> [About this exercise]
Locate the word "https" in the data below, then copy every line that holds it.
START Dataset excerpts
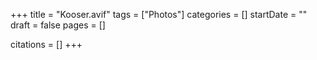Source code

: +++
title = "Kooser.avif"
tags = ["Photos"]
categories = []
startDate = ""
draft = false
pages = []

citations = []
+++
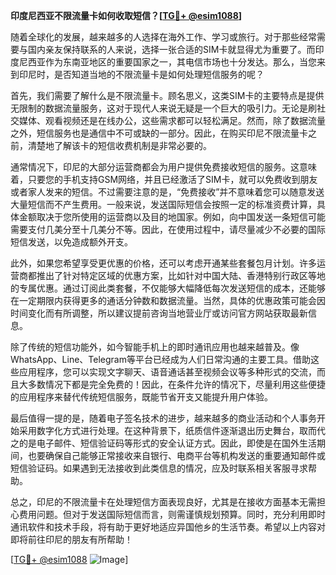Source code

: **印度尼西亚不限流量卡如何收取短信？[[TG💪+ @esim1088](https://t.me/s/esim1088)]**

随着全球化的发展，越来越多的人选择在海外工作、学习或旅行。对于那些经常需要与国内亲友保持联系的人来说，选择一张合适的SIM卡就显得尤为重要了。而印度尼西亚作为东南亚地区的重要国家之一，其电信市场也十分发达。那么，当您来到印尼时，是否知道当地的不限流量卡是如何处理短信服务的呢？

首先，我们需要了解什么是不限流量卡。顾名思义，这类SIM卡的主要特点是提供无限制的数据流量服务，这对于现代人来说无疑是一个巨大的吸引力。无论是刷社交媒体、观看视频还是在线办公，这些需求都可以轻松满足。然而，除了数据流量之外，短信服务也是通信中不可或缺的一部分。因此，在购买印尼不限流量卡之前，清楚地了解该卡的短信收费机制是非常必要的。

通常情况下，印尼的大部分运营商都会为用户提供免费接收短信的服务。这意味着，只要您的手机支持GSM网络，并且已经激活了SIM卡，就可以免费收到朋友或者家人发来的短信。不过需要注意的是，“免费接收”并不意味着您可以随意发送大量短信而不产生费用。一般来说，发送国际短信会按照一定的标准资费计算，具体金额取决于您所使用的运营商以及目的地国家。例如，向中国发送一条短信可能需要支付几美分至十几美分不等。因此，在使用过程中，请尽量减少不必要的国际短信发送，以免造成额外开支。

此外，如果您希望享受更优惠的价格，还可以考虑开通某些套餐包月计划。许多运营商都推出了针对特定区域的优惠方案，比如针对中国大陆、香港特别行政区等地的专属优惠。通过订阅此类套餐，不仅能够大幅降低每次发送短信的成本，还能够在一定期限内获得更多的通话分钟数和数据流量。当然，具体的优惠政策可能会因时间变化而有所调整，所以建议提前咨询当地营业厅或访问官方网站获取最新信息。

除了传统的短信功能外，如今智能手机上的即时通讯应用也越来越普及。像WhatsApp、Line、Telegram等平台已经成为人们日常沟通的主要工具。借助这些应用程序，您可以实现文字聊天、语音通话甚至视频会议等多种形式的交流，而且大多数情况下都是完全免费的！因此，在条件允许的情况下，尽量利用这些便捷的应用程序来替代传统短信服务，既能节省开支又能提升用户体验。

最后值得一提的是，随着电子签名技术的进步，越来越多的商业活动和个人事务开始采用数字化方式进行处理。在这种背景下，纸质信件逐渐退出历史舞台，取而代之的是电子邮件、短信验证码等形式的安全认证方式。因此，即使是在国外生活期间，也要确保自己能够正常接收来自银行、电商平台等机构发送的重要通知邮件或短信验证码。如果遇到无法接收到此类信息的情况，应及时联系相关客服寻求帮助。

总之，印尼的不限流量卡在处理短信方面表现良好，尤其是在接收方面基本无需担心费用问题。但对于发送国际短信而言，则需谨慎规划预算。同时，充分利用即时通讯软件和技术手段，将有助于更好地适应异国他乡的生活节奏。希望以上内容对即将前往印尼的朋友有所帮助！

[[TG💪+ @esim1088](https://t.me/s/esim1088) ![Image](https://i.postimg.cc/4NQfJmqS/Snipaste-2025-05-13-00-14-12.png)]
END Dataset excerpts
> [Solution for this exercise]
: **印度尼西亚不限流量卡如何收取短信？[[TG💪+ @esim1088](https://t.me/s/esim1088)]**
[[TG💪+ @esim1088](https://t.me/s/esim1088) ![Image](https://i.postimg.cc/4NQfJmqS/Snipaste-2025-05-13-00-14-12.png)]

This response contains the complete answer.